• [Data records]
▬▬▬▬▬▬▬▬▬▬

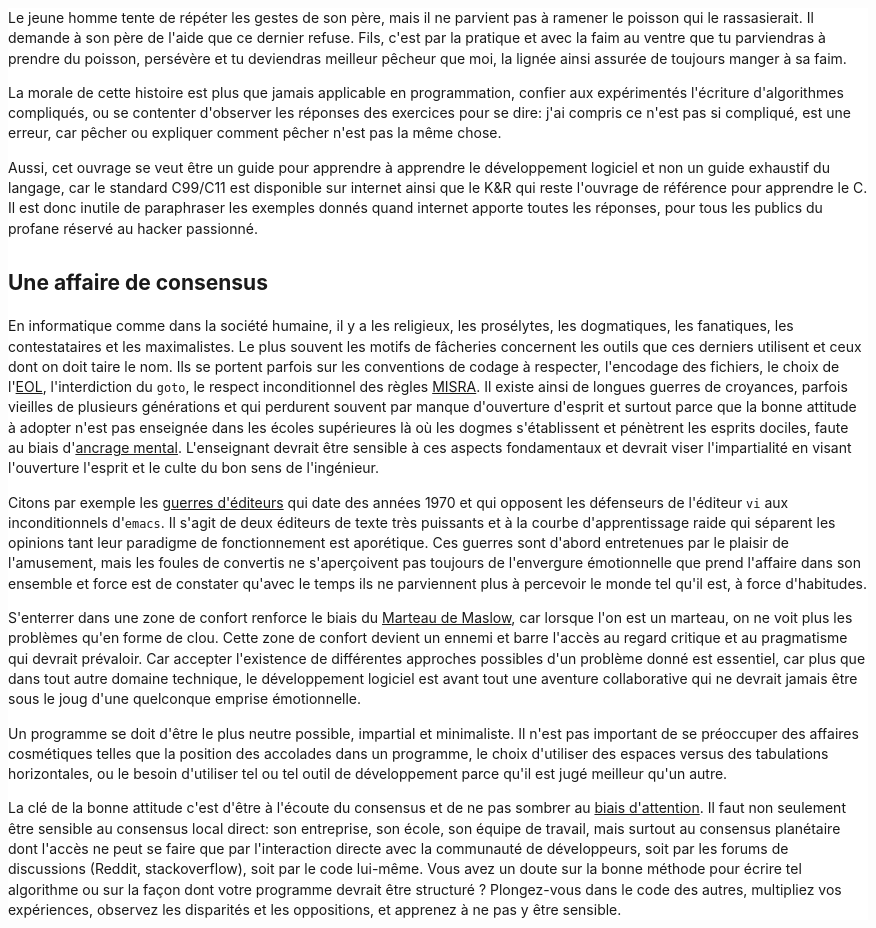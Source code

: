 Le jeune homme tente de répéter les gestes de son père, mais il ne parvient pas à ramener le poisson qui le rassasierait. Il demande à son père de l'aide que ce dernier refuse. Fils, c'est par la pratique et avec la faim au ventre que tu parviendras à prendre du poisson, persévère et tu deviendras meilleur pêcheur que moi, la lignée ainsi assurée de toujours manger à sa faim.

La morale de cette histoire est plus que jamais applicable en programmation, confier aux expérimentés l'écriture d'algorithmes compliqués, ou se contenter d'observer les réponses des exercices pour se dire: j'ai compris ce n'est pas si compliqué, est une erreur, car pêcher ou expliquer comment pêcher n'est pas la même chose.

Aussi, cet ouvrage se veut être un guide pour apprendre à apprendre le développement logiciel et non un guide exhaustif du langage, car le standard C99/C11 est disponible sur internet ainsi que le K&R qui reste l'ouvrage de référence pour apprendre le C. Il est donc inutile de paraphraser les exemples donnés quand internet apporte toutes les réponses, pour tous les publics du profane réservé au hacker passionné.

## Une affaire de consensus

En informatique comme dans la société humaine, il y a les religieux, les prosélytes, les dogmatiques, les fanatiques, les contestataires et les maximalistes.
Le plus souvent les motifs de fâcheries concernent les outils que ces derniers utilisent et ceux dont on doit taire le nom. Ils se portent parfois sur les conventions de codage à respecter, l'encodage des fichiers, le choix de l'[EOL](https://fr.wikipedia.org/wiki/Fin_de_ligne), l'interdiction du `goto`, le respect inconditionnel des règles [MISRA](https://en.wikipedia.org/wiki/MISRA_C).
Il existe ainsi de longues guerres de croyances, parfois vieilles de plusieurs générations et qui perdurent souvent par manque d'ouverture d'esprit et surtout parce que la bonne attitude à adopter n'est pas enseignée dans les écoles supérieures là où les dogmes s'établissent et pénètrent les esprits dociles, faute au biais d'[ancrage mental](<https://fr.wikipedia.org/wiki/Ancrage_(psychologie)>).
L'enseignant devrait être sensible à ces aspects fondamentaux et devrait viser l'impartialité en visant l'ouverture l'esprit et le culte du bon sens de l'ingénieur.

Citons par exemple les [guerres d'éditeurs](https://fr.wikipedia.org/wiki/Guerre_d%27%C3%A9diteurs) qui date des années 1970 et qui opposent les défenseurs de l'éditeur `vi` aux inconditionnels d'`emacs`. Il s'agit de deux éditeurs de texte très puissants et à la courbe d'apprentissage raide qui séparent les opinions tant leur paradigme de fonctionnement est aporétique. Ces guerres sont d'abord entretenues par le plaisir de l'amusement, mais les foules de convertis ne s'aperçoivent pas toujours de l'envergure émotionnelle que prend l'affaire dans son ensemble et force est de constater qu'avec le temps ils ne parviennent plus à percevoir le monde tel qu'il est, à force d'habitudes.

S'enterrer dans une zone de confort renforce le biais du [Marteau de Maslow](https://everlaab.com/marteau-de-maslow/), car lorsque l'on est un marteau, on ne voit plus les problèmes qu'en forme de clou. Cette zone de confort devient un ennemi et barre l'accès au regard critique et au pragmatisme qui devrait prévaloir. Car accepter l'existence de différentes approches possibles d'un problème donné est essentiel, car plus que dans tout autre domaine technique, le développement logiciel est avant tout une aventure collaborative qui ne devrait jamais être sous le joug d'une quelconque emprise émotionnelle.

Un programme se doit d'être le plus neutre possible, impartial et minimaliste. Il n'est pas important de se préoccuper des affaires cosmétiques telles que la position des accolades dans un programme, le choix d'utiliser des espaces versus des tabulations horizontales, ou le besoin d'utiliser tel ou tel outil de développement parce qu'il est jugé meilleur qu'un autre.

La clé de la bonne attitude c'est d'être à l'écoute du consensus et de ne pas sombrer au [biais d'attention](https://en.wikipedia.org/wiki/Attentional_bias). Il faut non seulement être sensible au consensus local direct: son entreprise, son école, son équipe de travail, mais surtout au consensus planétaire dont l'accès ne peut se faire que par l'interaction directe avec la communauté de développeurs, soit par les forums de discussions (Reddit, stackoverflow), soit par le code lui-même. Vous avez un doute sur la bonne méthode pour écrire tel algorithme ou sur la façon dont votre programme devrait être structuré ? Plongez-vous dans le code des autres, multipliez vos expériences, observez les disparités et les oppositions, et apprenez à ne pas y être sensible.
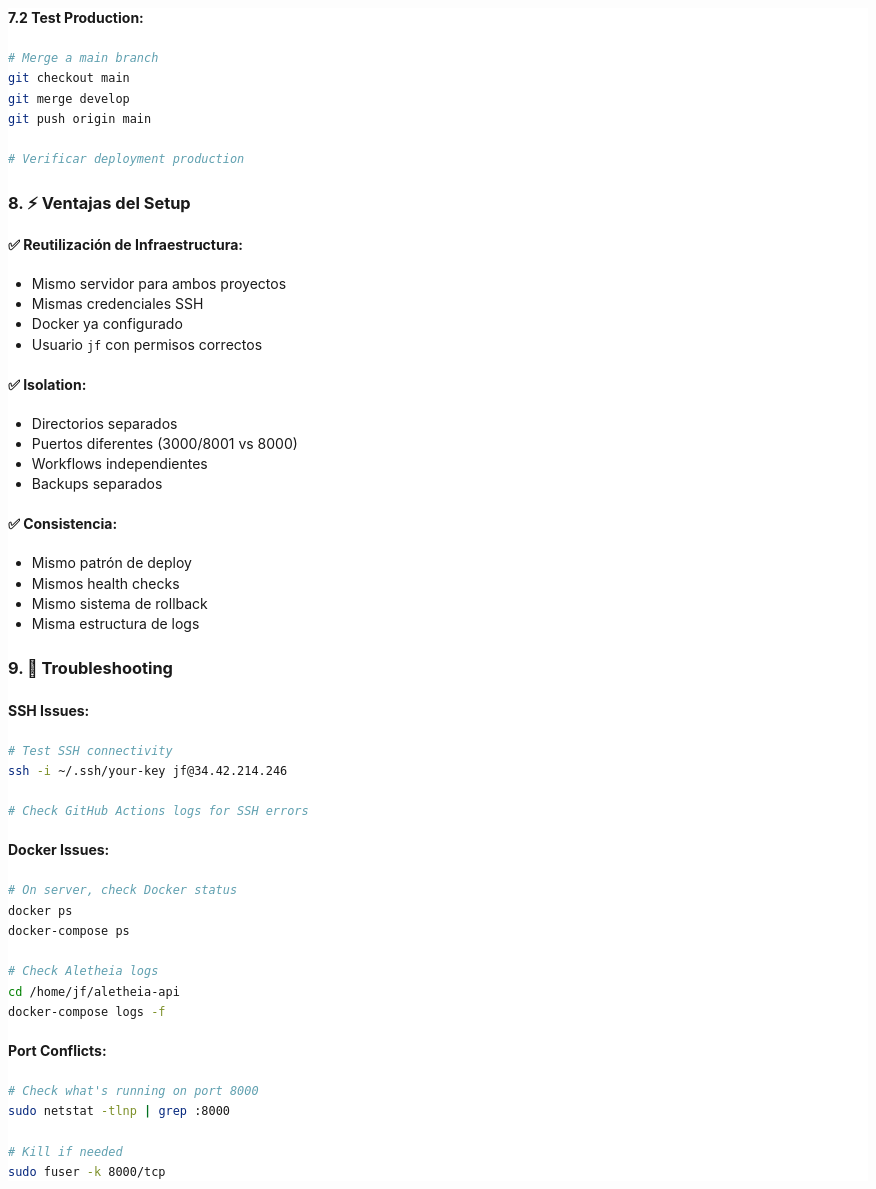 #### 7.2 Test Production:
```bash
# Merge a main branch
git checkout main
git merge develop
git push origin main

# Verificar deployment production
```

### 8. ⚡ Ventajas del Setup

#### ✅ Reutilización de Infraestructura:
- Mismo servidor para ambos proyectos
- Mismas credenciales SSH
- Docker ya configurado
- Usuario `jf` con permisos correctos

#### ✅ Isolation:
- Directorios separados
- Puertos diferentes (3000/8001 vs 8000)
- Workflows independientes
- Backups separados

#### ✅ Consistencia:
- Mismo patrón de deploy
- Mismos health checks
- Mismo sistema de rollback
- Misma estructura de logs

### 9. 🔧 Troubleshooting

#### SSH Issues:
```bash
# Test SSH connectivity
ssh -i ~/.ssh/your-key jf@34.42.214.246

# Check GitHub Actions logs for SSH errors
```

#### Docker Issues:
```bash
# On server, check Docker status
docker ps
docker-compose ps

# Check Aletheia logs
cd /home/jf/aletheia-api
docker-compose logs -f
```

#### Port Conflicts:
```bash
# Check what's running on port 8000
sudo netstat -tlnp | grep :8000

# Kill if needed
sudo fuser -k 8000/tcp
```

▬▬▬▬▬▬▬▬▬▬

• [Work task] What is needed is every line of the records above that contains the word "ouverture".

• [Written answer]
Il existe ainsi de longues guerres de croyances, parfois vieilles de plusieurs générations et qui perdurent souvent par manque d'ouverture d'esprit et surtout parce que la bonne attitude à adopter n'est pas enseignée dans les écoles supérieures là où les dogmes s'établissent et pénètrent les esprits dociles, faute au biais d'[ancrage mental](<https://fr.wikipedia.org/wiki/Ancrage_(psychologie)>).
L'enseignant devrait être sensible à ces aspects fondamentaux et devrait viser l'impartialité en visant l'ouverture l'esprit et le culte du bon sens de l'ingénieur.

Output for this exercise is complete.